Another factor high on the list of London bankers includes the Saudi-v-Russia oil war which has the potential to turn very nasty as two belligerent and aggressive oil producers fight for market share and geopolitical power. A win today for oil consumers could easily turn into a loss tomorrow.

Central bank activity, which has already started in the major economies is being closely watched, not that many people expect the latest round of interest rate cuts to do much given they’re already on the floor (or through the boards), but government spending could be a big booster as the rest of the world follows China with a spending spree.

Gold, which has emerged as the big winner from the global shake-out of asset values and confidence in government, will remain a go-to investment, but it should also be one to watch carefully.

Wildly bullish gold-price forecasts, such as the $US3000 an ounce this week from high-profile Canadian economist, Dave Rosenberg, could come true, but there could also be pressure on gold later this year if government spending triggers a surge in the prices of basic raw materials such as copper, nickel and zinc.
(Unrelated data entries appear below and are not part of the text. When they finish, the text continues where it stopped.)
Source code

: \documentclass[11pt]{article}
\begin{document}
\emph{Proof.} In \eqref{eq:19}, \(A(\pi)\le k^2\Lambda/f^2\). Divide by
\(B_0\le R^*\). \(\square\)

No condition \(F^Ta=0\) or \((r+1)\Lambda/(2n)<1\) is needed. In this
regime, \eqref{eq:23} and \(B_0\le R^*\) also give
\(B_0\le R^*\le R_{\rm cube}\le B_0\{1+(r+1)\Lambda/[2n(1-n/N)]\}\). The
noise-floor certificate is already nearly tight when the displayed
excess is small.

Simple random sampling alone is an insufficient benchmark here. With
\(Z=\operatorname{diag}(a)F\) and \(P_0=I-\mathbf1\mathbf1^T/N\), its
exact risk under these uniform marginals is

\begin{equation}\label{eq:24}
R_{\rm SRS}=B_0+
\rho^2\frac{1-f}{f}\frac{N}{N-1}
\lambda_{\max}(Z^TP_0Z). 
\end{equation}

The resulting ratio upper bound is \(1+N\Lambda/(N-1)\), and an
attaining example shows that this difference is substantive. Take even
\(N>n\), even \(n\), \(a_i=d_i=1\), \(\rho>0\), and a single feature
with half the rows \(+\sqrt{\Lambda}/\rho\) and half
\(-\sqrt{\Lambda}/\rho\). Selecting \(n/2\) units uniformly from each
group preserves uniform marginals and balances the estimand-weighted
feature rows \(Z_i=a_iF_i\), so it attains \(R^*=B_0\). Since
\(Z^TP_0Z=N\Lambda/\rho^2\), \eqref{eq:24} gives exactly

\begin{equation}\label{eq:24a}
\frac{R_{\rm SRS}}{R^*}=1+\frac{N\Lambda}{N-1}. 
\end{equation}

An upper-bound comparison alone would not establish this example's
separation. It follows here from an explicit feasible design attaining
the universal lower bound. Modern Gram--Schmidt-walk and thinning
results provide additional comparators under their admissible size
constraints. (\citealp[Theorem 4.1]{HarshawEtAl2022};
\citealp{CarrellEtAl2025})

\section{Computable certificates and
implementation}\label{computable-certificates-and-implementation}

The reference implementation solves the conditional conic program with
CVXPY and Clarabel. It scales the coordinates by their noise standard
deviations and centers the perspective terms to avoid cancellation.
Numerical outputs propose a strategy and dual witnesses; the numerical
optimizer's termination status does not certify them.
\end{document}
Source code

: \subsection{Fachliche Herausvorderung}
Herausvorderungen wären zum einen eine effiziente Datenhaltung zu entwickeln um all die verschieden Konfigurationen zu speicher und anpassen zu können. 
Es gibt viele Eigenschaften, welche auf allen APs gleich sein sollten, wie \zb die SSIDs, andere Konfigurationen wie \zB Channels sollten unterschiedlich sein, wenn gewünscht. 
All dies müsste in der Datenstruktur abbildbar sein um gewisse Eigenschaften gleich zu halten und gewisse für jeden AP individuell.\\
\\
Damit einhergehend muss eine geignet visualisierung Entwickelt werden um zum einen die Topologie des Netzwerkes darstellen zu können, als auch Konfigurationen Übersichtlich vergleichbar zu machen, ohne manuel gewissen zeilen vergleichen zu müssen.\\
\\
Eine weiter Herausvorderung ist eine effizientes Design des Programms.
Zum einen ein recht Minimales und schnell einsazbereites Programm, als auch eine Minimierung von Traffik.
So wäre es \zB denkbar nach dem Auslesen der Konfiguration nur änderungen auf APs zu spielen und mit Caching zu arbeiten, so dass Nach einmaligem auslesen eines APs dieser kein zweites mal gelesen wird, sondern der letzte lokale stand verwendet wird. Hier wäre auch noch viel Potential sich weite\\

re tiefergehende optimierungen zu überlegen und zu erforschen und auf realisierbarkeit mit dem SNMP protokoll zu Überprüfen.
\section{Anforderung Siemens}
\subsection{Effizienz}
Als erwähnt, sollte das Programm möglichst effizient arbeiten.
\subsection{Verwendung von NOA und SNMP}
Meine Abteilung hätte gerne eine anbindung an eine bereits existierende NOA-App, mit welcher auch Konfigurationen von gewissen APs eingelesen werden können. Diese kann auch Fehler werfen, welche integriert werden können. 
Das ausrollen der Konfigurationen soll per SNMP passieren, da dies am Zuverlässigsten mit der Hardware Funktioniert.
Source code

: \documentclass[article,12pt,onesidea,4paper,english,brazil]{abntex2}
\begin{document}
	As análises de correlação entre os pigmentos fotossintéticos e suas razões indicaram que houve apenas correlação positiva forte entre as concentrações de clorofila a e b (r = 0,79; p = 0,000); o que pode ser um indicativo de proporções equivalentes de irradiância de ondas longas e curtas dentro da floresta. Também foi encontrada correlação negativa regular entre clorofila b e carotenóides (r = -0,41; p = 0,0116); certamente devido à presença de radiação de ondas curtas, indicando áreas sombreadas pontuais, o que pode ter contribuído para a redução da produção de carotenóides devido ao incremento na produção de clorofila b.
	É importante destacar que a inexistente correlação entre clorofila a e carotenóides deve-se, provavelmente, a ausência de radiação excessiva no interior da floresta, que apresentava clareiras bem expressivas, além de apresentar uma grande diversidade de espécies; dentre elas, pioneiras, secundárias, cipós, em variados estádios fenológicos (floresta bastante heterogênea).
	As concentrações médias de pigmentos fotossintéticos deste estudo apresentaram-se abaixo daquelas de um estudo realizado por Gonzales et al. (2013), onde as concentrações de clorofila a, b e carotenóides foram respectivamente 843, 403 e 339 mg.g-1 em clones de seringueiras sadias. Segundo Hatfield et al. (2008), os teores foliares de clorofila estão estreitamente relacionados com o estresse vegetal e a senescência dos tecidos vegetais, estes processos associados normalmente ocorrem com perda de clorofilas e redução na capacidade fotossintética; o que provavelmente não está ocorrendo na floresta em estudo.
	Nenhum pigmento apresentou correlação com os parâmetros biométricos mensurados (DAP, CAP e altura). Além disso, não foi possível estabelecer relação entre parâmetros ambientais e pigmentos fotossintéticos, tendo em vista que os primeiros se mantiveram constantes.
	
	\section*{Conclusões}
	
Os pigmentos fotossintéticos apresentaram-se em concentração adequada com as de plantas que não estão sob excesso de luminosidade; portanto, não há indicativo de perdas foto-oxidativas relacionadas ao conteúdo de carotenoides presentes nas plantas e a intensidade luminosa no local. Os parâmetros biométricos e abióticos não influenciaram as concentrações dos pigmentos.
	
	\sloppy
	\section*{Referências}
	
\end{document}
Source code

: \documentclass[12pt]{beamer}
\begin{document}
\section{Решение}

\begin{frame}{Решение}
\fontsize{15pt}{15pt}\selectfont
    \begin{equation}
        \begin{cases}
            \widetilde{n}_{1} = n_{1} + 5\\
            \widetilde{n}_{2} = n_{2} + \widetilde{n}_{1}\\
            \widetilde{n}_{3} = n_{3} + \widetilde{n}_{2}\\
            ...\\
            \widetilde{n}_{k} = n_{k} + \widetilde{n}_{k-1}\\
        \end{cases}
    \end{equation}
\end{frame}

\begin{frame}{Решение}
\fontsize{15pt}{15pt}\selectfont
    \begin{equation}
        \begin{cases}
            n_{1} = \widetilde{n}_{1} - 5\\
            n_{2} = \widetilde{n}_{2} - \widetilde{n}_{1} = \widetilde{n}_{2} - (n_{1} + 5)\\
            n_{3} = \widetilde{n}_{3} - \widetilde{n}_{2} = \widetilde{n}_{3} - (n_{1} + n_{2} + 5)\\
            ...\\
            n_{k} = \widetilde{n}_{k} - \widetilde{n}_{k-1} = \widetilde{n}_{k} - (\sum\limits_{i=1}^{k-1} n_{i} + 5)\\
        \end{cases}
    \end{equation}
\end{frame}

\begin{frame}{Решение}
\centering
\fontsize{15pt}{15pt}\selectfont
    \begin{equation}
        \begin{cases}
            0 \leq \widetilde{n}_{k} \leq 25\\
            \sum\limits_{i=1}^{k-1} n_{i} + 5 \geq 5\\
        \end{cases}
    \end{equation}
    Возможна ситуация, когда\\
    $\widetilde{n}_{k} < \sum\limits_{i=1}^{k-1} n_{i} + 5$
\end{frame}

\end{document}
If there is a key take-away message from London bankers it really is as mundane as keep calm and carry on. The correction we’re having was both predictable and widely predicted – what wasn’t expected was for it to happen in a matter of hours, but that’s probably a result of high-speed trading and the rapid flow of news.

So, if the correction came quickly, a question to consider is whether the correction to the correction (also known as recovery) can come just as quickly.

The Goldman Sachs guide to bear markets is six months down and 12-months to be back up.

It would not be a surprise if this time the fall is faster (we might already be at the bottom, or close to it) and the recovery could be underway before Christmas – fingers crossed.